** REQUIREMENT **
Starting at the line below with "Run the Code: Open" and stopping at the line with "# 📚 Projeto LIDE", please print each line exactly, those two included, and skip every picture.

** DATA TO USE **

--------------------------------------------------

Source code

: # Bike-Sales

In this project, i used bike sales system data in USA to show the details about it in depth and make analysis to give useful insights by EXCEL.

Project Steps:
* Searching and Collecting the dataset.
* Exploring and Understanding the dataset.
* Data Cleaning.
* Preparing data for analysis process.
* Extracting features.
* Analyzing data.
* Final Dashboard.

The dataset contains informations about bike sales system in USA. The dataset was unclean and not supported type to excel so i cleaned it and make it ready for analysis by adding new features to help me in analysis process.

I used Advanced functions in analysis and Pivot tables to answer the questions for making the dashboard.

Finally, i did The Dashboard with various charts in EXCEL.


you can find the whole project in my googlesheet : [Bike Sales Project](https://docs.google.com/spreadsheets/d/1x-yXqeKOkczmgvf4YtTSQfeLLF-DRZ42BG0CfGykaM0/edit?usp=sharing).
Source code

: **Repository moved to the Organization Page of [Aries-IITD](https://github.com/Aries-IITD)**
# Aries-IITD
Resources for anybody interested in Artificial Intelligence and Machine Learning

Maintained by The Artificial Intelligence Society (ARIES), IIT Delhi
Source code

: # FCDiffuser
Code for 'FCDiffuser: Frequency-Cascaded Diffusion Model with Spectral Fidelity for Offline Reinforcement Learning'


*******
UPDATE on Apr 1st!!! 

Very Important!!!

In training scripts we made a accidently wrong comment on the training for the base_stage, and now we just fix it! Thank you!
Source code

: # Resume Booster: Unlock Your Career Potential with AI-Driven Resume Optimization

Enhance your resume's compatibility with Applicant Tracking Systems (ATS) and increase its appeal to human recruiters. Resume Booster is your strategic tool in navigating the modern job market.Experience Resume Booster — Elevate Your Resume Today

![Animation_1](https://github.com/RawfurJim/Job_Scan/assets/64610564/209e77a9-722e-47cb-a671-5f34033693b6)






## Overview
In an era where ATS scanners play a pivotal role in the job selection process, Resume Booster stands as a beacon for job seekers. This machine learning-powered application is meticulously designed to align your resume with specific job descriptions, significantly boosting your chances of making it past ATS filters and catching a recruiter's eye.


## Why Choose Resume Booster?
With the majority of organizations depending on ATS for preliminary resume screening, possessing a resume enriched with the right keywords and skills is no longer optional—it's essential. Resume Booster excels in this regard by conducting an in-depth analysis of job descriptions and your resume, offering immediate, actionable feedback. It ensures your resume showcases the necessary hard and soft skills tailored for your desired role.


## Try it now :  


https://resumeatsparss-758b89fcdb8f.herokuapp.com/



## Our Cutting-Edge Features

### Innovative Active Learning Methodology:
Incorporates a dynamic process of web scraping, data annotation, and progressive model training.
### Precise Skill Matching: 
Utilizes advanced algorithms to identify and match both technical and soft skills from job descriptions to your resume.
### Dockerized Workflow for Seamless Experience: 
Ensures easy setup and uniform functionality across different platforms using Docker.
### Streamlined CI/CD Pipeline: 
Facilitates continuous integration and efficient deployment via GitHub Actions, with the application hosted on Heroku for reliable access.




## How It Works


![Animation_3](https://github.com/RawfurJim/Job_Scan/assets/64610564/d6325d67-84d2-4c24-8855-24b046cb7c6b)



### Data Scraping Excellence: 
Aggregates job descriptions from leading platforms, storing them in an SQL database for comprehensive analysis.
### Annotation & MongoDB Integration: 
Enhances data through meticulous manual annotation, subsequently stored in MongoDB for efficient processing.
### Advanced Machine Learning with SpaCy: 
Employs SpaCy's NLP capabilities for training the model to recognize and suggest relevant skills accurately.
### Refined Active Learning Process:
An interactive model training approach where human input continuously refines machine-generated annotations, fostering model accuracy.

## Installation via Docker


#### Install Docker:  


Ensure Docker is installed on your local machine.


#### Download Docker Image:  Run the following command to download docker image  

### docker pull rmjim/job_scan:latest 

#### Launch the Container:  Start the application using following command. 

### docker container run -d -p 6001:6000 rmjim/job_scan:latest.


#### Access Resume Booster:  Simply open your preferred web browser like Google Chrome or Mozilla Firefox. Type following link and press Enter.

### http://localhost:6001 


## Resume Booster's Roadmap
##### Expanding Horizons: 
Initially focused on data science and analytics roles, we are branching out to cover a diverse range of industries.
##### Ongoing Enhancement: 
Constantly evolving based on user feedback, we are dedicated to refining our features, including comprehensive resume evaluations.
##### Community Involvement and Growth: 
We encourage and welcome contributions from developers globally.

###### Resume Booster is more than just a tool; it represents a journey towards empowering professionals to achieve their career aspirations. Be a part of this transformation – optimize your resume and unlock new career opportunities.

--------------------------------------------------

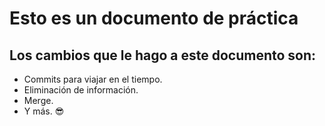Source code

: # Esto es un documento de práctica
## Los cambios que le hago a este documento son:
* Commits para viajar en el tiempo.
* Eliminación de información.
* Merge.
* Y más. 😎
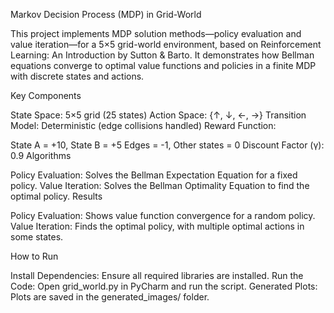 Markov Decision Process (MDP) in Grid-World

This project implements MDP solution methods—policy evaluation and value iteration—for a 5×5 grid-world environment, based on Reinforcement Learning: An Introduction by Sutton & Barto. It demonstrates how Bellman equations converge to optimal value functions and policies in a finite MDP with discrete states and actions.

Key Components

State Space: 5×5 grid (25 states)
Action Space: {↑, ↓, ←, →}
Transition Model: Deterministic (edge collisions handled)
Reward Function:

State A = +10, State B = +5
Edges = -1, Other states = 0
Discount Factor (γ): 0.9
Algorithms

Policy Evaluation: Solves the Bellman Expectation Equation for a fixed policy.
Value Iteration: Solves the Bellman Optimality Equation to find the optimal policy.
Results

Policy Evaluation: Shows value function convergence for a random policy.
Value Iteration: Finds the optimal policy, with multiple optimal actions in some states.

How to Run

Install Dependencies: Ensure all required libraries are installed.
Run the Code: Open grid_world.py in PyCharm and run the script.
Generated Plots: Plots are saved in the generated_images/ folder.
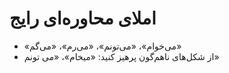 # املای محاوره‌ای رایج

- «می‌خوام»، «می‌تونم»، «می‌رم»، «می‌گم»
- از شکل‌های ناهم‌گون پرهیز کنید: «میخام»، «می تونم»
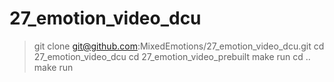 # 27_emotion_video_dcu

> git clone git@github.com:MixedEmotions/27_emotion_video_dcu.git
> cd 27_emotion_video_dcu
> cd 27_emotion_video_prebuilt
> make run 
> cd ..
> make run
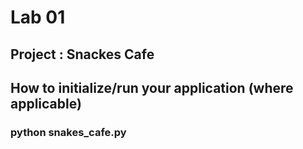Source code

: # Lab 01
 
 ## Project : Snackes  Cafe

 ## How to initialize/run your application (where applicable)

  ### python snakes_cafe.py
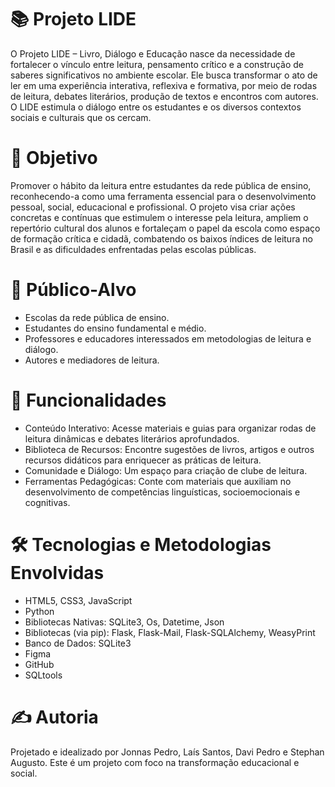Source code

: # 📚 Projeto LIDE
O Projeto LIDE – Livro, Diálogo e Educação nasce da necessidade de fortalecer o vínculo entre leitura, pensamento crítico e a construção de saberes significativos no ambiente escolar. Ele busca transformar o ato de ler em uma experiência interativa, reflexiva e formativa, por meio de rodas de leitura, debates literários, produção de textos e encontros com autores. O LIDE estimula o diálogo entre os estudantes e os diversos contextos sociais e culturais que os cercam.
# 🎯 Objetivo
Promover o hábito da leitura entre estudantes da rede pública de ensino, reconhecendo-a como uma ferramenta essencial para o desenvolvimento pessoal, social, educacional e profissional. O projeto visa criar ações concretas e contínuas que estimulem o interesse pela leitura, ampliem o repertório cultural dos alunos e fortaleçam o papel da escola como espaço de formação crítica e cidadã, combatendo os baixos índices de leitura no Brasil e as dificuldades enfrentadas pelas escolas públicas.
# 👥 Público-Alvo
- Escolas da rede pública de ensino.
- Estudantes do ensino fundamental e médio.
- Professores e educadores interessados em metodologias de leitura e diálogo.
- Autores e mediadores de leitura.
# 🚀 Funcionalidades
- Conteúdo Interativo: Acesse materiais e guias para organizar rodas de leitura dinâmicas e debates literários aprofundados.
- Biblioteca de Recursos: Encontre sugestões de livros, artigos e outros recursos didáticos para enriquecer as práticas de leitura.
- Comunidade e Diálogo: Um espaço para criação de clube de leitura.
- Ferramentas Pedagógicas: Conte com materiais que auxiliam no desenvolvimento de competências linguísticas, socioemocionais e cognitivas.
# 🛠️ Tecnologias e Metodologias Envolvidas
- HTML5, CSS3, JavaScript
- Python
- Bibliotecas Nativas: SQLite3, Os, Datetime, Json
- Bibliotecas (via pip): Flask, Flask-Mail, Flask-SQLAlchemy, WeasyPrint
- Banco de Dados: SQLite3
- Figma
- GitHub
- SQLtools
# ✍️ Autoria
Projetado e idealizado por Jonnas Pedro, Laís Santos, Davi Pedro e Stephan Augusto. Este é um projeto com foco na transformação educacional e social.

--------------------------------------------------

** EXERCISE SOLUTION **
Run the Code: Open grid_world.py in PyCharm and run the script.
Generated Plots: Plots are saved in the generated_images/ folder.
 # املای محاوره‌ای رایج

- «می‌خوام»، «می‌تونم»، «می‌رم»، «می‌گم»
- از شکل‌های ناهم‌گون پرهیز کنید: «میخام»، «می تونم»
 # 27_emotion_video_dcu

> git clone git@github.com:MixedEmotions/27_emotion_video_dcu.git
> cd 27_emotion_video_dcu
> cd 27_emotion_video_prebuilt
> make run 
> cd ..
> make run
Source code

: # Lab 01
 
 ## Project : Snackes  Cafe

 ## How to initialize/run your application (where applicable)

  ### python snakes_cafe.py
Source code

: # 📚 Projeto LIDE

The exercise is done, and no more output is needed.